Helpful Tips and Tricks
Although this recipe is easy to follow and cook, here are some tips that will ease the cooking process.
- Prepare ingredients ahead, including sauce. Cut all vegetables into strips and mix the ingredients for the sauce in a bowl so you have it to go as you are cooking.
- Soften noodles in hot water if using frozen udon. I thawed frozen udon noodles in the refrigerator overnight so it softens. To make it ready to cook, cut udon noodles packet into a bowl. Add in hot water and stir with a chopstick to loosen the noodles. Drain water and rinse noodles. Set aside to be ready for stir fry.
- Use a wok or deep frying pan. A wok is an essential to all stir-fry dishes as it distributes heat evenly. The curvature of a wok also makes it easier to stir and toss the ingredients together without making a mess. I used a Le Creuset Marmite to cook.
Best of all, this is a 1-pan-dish which makes cleaning up a breeze. I hope you enjoy the recipe and if you make this dish, feel free to leave a comment below or tag me on Instagram with your creations!
- 2 packs Udon Noodles 200g each packet
- 1 tbsp cooking oil divided, add more if needed
- 150 g prawns deshelled and deveined
- 2 cloves garlic minced
- 1/2 yellow onion sliced
- 1/4 capsicum (green or red) sliced
- 1 king oyster mushroom cut into matchstick
- 1 small carrot cut into matchstick
- 2 green onion chopped, reserve some for garnishing
Yaki Udon Sauce
- 2 tbsp dark soy sauce
- 2 tbsp light soy sauce
- 1 tbsp mirin
- 1 tbsp brown sugar
- 1 tbsp gochugaru (korean pepper flakes) optional
- 2 tbsp water
- Season prawns with salt and pepper. Combined all sauce ingredients into a bowl.

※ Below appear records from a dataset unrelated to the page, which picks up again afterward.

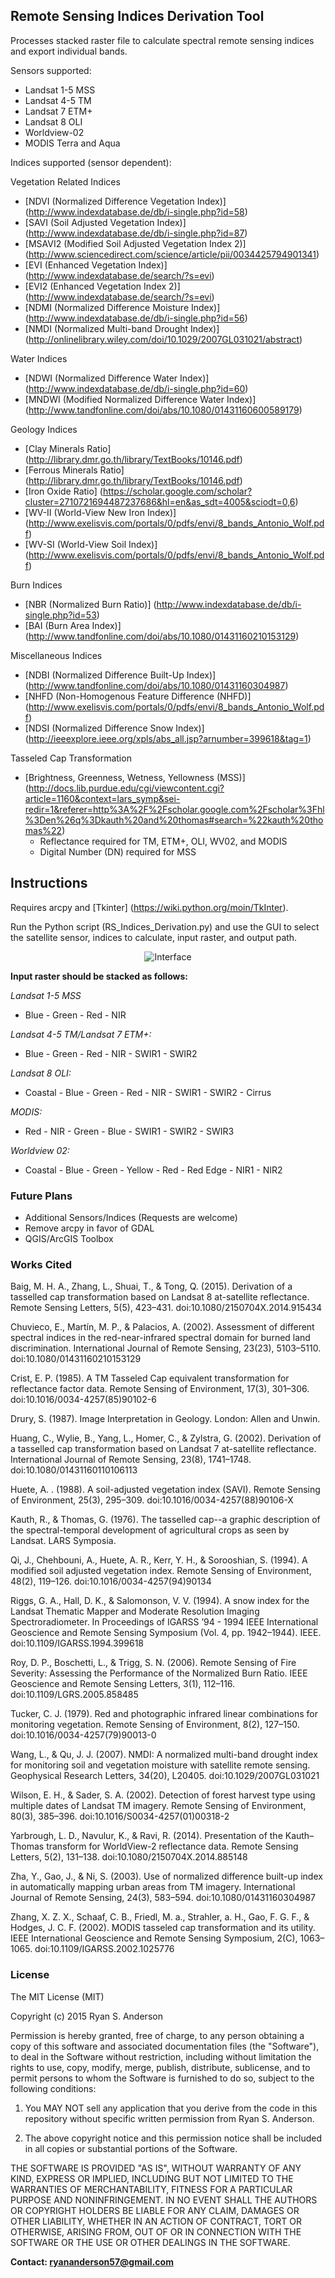 ## Remote Sensing Indices Derivation Tool

Processes stacked raster file to calculate spectral remote sensing indices and export individual bands.

Sensors supported:

* Landsat 1-5 MSS
* Landsat 4-5 TM
* Landsat 7 ETM+
* Landsat 8 OLI
* Worldview-02
* MODIS Terra and Aqua

Indices supported (sensor dependent):

Vegetation Related Indices

* [NDVI (Normalized Difference Vegetation Index)] (http://www.indexdatabase.de/db/i-single.php?id=58)
* [SAVI (Soil Adjusted Vegetation Index)] (http://www.indexdatabase.de/db/i-single.php?id=87)
* [MSAVI2 (Modified Soil Adjusted Vegetation Index 2)] (http://www.sciencedirect.com/science/article/pii/0034425794901341)
* [EVI (Enhanced Vegetation Index)] (http://www.indexdatabase.de/search/?s=evi)
* [EVI2 (Enhanced Vegetation Index 2)] (http://www.indexdatabase.de/search/?s=evi)
* [NDMI (Normalized Difference Moisture Index)] (http://www.indexdatabase.de/db/i-single.php?id=56)
* [NMDI (Normalized Multi-band Drought Index)] (http://onlinelibrary.wiley.com/doi/10.1029/2007GL031021/abstract)

Water Indices

* [NDWI (Normalized Difference Water Index)] (http://www.indexdatabase.de/db/i-single.php?id=60)
* [MNDWI (Modified Normalized Difference Water Index)] (http://www.tandfonline.com/doi/abs/10.1080/01431160600589179)

Geology Indices

* [Clay Minerals Ratio] (http://library.dmr.go.th/library/TextBooks/10146.pdf)
* [Ferrous Minerals Ratio] (http://library.dmr.go.th/library/TextBooks/10146.pdf)
* [Iron Oxide Ratio] (https://scholar.google.com/scholar?cluster=2710721694487237686&hl=en&as_sdt=4005&sciodt=0,6)
* [WV-II (World-View New Iron Index)] (http://www.exelisvis.com/portals/0/pdfs/envi/8_bands_Antonio_Wolf.pdf)
* [WV-SI (World-View Soil Index)] (http://www.exelisvis.com/portals/0/pdfs/envi/8_bands_Antonio_Wolf.pdf)

Burn Indices

* [NBR (Normalized Burn Ratio)] (http://www.indexdatabase.de/db/i-single.php?id=53)
* [BAI (Burn Area Index)] (http://www.tandfonline.com/doi/abs/10.1080/01431160210153129)

Miscellaneous Indices

* [NDBI (Normalized Difference Built-Up Index)] (http://www.tandfonline.com/doi/abs/10.1080/01431160304987)
* [NHFD (Non-Homogenous Feature Difference (NHFD)] (http://www.exelisvis.com/portals/0/pdfs/envi/8_bands_Antonio_Wolf.pdf)
* [NDSI (Normalized Difference Snow Index)] (http://ieeexplore.ieee.org/xpls/abs_all.jsp?arnumber=399618&tag=1)

Tasseled Cap Transformation

* [Brightness, Greenness, Wetness, Yellowness (MSS)] (http://docs.lib.purdue.edu/cgi/viewcontent.cgi?article=1160&context=lars_symp&sei-redir=1&referer=http%3A%2F%2Fscholar.google.com%2Fscholar%3Fhl%3Den%26q%3Dkauth%20and%20thomas#search=%22kauth%20thomas%22)
  * Reflectance required for TM, ETM+, OLI, WV02, and MODIS
  * Digital Number (DN) required for MSS

## Instructions

Requires arcpy and [Tkinter] (https://wiki.python.org/moin/TkInter). 

Run the Python script (RS_Indices_Derivation.py) and use the GUI to select the satellite sensor, indices to calculate, input raster, and output path.

<p align="center">
  <img src="https://github.com/rander38/Remote-Sensing-Indices-Derivation-Tool/blob/master/Documentation/GUI1.png" alt="Interface"/>
</p>

**Input raster should be stacked as follows:**

*Landsat 1-5 MSS*

* Blue - Green - Red - NIR


*Landsat 4-5 TM/Landsat 7 ETM+:*

* Blue - Green - Red - NIR - SWIR1 - SWIR2


*Landsat 8 OLI:*

* Coastal - Blue - Green - Red - NIR - SWIR1 - SWIR2 - Cirrus


*MODIS:*

* Red - NIR - Green - Blue - SWIR1 - SWIR2 - SWIR3


*Worldview 02:*

* Coastal - Blue - Green - Yellow - Red - Red Edge - NIR1 - NIR2

### Future Plans

* Additional Sensors/Indices (Requests are welcome)
* Remove arcpy in favor of GDAL
* QGIS/ArcGIS Toolbox

### Works Cited
  Baig, M. H. A., Zhang, L., Shuai, T., & Tong, Q. (2015). Derivation of a tasselled cap transformation 
based on Landsat 8 at-satellite reflectance. Remote Sensing Letters, 5(5), 423–431. doi:10.1080/2150704X.2014.915434

  Chuvieco, E., Martín, M. P., & Palacios, A. (2002). Assessment of different spectral indices in the red-near-infrared spectral domain for burned land discrimination. International Journal of Remote Sensing, 23(23), 5103–5110. doi:10.1080/01431160210153129

  Crist, E. P. (1985). A TM Tasseled Cap equivalent transformation for reflectance factor data. Remote Sensing of Environment, 17(3), 301–306. doi:10.1016/0034-4257(85)90102-6
  
  Drury, S. (1987). Image Interpretation in Geology. London: Allen and Unwin.
  
  Huang, C., Wylie, B., Yang, L., Homer, C., & Zylstra, G. (2002). Derivation of a tasselled cap transformation based on Landsat 7 at-satellite reflectance. International Journal of Remote Sensing, 23(8), 1741–1748. doi:10.1080/01431160110106113

  Huete, A. . (1988). A soil-adjusted vegetation index (SAVI). Remote Sensing of Environment, 25(3), 295–309. doi:10.1016/0034-4257(88)90106-X

  Kauth, R., & Thomas, G. (1976). The tasselled cap--a graphic description of the spectral-temporal development of agricultural crops as seen by Landsat. LARS Symposia.

  Qi, J., Chehbouni, A., Huete, A. R., Kerr, Y. H., & Sorooshian, S. (1994). A modified soil adjusted vegetation index. Remote Sensing of Environment, 48(2), 119–126. doi:10.1016/0034-4257(94)90134

  Riggs, G. A., Hall, D. K., & Salomonson, V. V. (1994). A snow index for the Landsat Thematic Mapper and Moderate Resolution Imaging Spectroradiometer. In Proceedings of IGARSS ’94 - 1994 IEEE International Geoscience and Remote Sensing Symposium (Vol. 4, pp. 1942–1944). IEEE. doi:10.1109/IGARSS.1994.399618

  Roy, D. P., Boschetti, L., & Trigg, S. N. (2006). Remote Sensing of Fire Severity: Assessing the Performance of the Normalized Burn Ratio. IEEE Geoscience and Remote Sensing Letters, 3(1), 112–116. doi:10.1109/LGRS.2005.858485

  Tucker, C. J. (1979). Red and photographic infrared linear combinations for monitoring vegetation. Remote Sensing of Environment, 8(2), 127–150. doi:10.1016/0034-4257(79)90013-0

  Wang, L., & Qu, J. J. (2007). NMDI: A normalized multi-band drought index for monitoring soil and vegetation moisture with satellite remote sensing. Geophysical Research Letters, 34(20), L20405. doi:10.1029/2007GL031021

  Wilson, E. H., & Sader, S. A. (2002). Detection of forest harvest type using multiple dates of Landsat TM imagery. Remote Sensing of Environment, 80(3), 385–396. doi:10.1016/S0034-4257(01)00318-2

  Yarbrough, L. D., Navulur, K., & Ravi, R. (2014). Presentation of the Kauth–Thomas transform for WorldView-2 reflectance data. Remote Sensing Letters, 5(2), 131–138. doi:10.1080/2150704X.2014.885148

  Zha, Y., Gao, J., & Ni, S. (2003). Use of normalized difference built-up index in automatically mapping urban areas from TM imagery. International Journal of Remote Sensing, 24(3), 583–594. doi:10.1080/01431160304987

  Zhang, X. Z. X., Schaaf, C. B., Friedl, M. a., Strahler, a. H., Gao, F. G. F., & Hodges, J. C. F. (2002). MODIS tasseled cap transformation and its utility. IEEE International Geoscience and Remote Sensing Symposium, 2(C), 1063–1065. doi:10.1109/IGARSS.2002.1025776

### License

The MIT License (MIT)
	
Copyright (c) 2015 Ryan S. Anderson
	
Permission is hereby granted, free of charge, to any person obtaining a copy of
this software and associated documentation files (the "Software"), to deal in
the Software without restriction, including without limitation the rights to
use, copy, modify, merge, publish, distribute, sublicense, and to permit persons 
to whom the Software is furnished to do so, subject to the following conditions:
	
1.  You MAY NOT sell any application that you derive from the code in this repository 
without specific written permission from Ryan S. Anderson.
	  
2.  The above copyright notice and this permission notice shall be included in all
copies or substantial portions of the Software.
	
THE SOFTWARE IS PROVIDED "AS IS", WITHOUT WARRANTY OF ANY KIND, EXPRESS OR
IMPLIED, INCLUDING BUT NOT LIMITED TO THE WARRANTIES OF MERCHANTABILITY, FITNESS
FOR A PARTICULAR PURPOSE AND NONINFRINGEMENT. IN NO EVENT SHALL THE AUTHORS OR
COPYRIGHT HOLDERS BE LIABLE FOR ANY CLAIM, DAMAGES OR OTHER LIABILITY, WHETHER
IN AN ACTION OF CONTRACT, TORT OR OTHERWISE, ARISING FROM, OUT OF OR IN
CONNECTION WITH THE SOFTWARE OR THE USE OR OTHER DEALINGS IN THE SOFTWARE.

**Contact: ryananderson57@gmail.com**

- Bring a pot of water to boil. Add hot water into udon noodles and stir to loosen it with a chopstick. Once soften, drain noodles into a colander and set aside.
- Heat wok with some vegetable oil. Add prawns and cook for 2 minutes or until pink. Remove and set aside.
- In the same wok, add in remaining vegetable oil. Add in garlic and onions. Saute for 1-2 minutes till fragrant. Add in the rest of the vegetables and mushroom. Cook for 3-4 minutes or until vegetable has softened.
- Add udon noodles, cooked prawns and sauce. Toss together and let it cook for 2-3 minutes until noodles are coated with sauce. Add in green onions and mix to combine.
- Portion out on 2 plates. Garnish with remaining green onions and serve hot.